Michele Cannell

Fitness professional certified in Personal Training, Wellness, CPR/AED, Cycling, Pilates, YogaFit, Tai Chi, and living with Celiac Disease.

Beyond Basal Metabolic Rate (emphasis on carbohydrates)

Carbohydrates are our energy “go to” source for any type of physical activity. The problem for many of us is that there are so many carbohydrates out there. There are simple carbohydrates and complex carbohydrates. Breaking it down even further, do we eat fruit as a carbohydrate or do we eat rye bread? The ever changing information can be confusing and even frustrating. I came up with a simple way to make sure you are consuming a variety of carbohydrates but more of the “better for energy” carbohydrates overall.

But first, how many calories should be categorized as carbohydrates in our daily diet? It’s simple. After you calculate your BMR, protein and fats then the rest are all carbohydrates.

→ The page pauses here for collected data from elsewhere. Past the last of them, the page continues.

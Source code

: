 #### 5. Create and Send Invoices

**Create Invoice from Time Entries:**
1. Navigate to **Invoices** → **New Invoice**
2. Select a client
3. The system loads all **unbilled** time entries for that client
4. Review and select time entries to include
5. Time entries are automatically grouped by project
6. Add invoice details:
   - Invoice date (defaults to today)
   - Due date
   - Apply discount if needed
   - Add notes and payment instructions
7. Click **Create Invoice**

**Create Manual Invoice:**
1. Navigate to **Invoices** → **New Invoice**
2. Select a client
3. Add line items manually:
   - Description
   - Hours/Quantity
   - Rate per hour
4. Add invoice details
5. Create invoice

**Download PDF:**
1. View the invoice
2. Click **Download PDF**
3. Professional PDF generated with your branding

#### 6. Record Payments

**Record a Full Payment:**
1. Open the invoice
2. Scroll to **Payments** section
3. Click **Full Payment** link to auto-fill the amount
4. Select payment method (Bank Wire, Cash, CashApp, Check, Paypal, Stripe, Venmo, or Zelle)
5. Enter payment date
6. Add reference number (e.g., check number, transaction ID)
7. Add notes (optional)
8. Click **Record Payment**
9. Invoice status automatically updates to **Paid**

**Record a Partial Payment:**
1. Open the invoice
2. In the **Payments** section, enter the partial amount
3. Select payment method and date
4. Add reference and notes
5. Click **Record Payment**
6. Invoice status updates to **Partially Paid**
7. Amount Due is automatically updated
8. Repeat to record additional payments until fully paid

I like to place a value on my carbohydrates based on myplate.gov. If my carbs fall under any of the below categories then I get 1 point. When my food choice doesn’t fall under the categories then I lose a point. You really should end up with the highest positive number you can. It is a great way to challenge yourself to try new foods or consume a little more of those “better for energy” carbs than you typically would.

*myplate.gov carbohydrates suggestions:

Emphasize fiber-rich fruits and vegetables. Aim for whole fresh, frozen and canned fruits and vegetables without added sugar. They’re better options than are fruit juices and dried fruits, which are concentrated sources of natural sugar and therefore have more calories. Also, whole fruits and vegetables add fiber, water and bulk, which help you feel fuller on fewer calories.

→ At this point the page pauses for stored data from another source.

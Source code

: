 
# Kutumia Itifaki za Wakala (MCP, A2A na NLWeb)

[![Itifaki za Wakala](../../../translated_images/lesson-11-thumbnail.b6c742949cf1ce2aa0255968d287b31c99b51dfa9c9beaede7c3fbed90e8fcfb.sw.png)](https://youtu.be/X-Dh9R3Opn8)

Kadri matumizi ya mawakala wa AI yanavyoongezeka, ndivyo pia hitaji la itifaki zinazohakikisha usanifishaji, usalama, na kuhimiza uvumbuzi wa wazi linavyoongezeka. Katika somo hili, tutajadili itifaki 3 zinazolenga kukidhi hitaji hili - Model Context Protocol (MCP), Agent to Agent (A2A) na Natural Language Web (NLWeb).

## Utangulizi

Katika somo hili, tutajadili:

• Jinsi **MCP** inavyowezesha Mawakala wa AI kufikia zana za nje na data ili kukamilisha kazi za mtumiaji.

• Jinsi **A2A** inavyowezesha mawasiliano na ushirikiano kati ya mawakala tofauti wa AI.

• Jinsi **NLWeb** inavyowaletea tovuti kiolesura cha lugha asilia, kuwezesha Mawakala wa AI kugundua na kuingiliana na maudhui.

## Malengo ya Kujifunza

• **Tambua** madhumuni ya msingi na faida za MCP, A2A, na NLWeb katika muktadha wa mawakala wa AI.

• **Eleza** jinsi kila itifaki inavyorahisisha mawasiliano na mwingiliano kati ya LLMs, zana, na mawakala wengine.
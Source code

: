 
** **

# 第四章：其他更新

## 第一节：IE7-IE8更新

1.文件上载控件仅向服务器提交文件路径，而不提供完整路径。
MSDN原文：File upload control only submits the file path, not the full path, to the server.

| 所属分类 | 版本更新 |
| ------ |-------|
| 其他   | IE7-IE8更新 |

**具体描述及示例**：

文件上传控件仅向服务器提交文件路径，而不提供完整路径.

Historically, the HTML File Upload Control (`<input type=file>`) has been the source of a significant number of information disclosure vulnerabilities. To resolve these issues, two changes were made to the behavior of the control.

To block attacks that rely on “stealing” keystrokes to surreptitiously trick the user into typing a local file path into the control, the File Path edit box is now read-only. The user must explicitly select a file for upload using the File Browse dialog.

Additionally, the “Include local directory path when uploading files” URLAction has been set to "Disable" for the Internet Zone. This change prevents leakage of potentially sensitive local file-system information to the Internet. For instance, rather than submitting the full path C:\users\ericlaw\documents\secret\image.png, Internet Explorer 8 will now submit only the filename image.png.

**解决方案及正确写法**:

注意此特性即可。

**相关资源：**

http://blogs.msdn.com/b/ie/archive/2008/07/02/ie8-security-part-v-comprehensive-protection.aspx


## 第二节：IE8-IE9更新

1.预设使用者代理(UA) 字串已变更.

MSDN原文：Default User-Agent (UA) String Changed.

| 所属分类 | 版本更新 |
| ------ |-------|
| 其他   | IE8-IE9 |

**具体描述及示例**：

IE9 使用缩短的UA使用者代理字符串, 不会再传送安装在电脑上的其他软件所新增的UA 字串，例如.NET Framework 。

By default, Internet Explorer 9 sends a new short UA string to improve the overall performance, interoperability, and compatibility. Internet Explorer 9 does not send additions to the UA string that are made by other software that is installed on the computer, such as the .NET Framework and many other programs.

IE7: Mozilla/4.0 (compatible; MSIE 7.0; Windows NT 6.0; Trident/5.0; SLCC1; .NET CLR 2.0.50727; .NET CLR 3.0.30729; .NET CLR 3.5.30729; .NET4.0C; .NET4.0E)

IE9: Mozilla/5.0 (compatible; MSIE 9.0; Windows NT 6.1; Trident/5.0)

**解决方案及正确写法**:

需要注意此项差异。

Choose whole grains. Whole grains are better sources of fiber and other important nutrients, such as selenium, potassium and magnesium, than are refined grains. Refined grains go through a process that strips out parts of the grain — along with some of the nutrients and fiber.

Stick to low-fat dairy products. Milk, cheese, yogurt and other dairy products are good sources of calcium and protein, plus many other vitamins and minerals. Choose the low-fat versions, though, to help limit calories and saturated fat. And beware of dairy products that have added sugar.

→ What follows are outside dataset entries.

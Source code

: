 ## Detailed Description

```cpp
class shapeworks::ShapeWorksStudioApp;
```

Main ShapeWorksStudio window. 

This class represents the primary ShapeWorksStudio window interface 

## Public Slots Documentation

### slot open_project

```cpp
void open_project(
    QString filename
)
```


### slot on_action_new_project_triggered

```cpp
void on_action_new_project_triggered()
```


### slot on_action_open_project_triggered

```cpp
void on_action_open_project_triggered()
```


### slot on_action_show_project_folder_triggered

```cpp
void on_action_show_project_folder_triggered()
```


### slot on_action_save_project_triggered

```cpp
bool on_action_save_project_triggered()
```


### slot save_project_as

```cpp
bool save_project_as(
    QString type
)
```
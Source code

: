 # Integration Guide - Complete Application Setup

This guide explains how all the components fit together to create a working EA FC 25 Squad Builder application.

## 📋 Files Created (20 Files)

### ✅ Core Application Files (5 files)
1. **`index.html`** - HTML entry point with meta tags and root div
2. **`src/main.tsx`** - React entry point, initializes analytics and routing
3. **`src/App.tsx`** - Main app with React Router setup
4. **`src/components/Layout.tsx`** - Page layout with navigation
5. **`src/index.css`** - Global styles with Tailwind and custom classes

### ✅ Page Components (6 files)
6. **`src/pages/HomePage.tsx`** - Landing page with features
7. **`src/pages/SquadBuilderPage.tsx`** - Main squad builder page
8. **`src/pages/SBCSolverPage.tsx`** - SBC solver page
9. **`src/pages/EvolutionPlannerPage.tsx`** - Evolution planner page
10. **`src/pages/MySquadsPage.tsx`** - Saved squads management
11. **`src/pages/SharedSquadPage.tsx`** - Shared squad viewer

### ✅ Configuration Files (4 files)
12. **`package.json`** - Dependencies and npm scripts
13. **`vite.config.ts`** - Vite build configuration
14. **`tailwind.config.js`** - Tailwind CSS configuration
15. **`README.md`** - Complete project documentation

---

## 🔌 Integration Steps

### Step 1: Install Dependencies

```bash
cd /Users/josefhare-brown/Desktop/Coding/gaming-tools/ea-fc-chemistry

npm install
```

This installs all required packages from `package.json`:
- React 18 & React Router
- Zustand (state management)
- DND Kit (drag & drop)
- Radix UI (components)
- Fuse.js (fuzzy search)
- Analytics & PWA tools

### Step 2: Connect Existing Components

Eat more beans and legumes. Legumes, which include beans, peas and lentils, are among the most versatile and nutritious foods available. Legumes are typically low in fat; contain no cholesterol; and are high in folate, potassium, iron and magnesium. They also have beneficial fats and soluble and insoluble fiber. Because they’re a good source of protein, legumes can be a healthy substitute for meat, which has more saturated fat and cholesterol.

Limit added sugars. Added sugar probably isn’t harmful in small amounts. But there’s no health advantage to consuming any amount of added sugar. In fact, too much added sugar, and in some cases naturally occurring sugar, can lead to such health problems as tooth decay, poor nutrition and weight gain.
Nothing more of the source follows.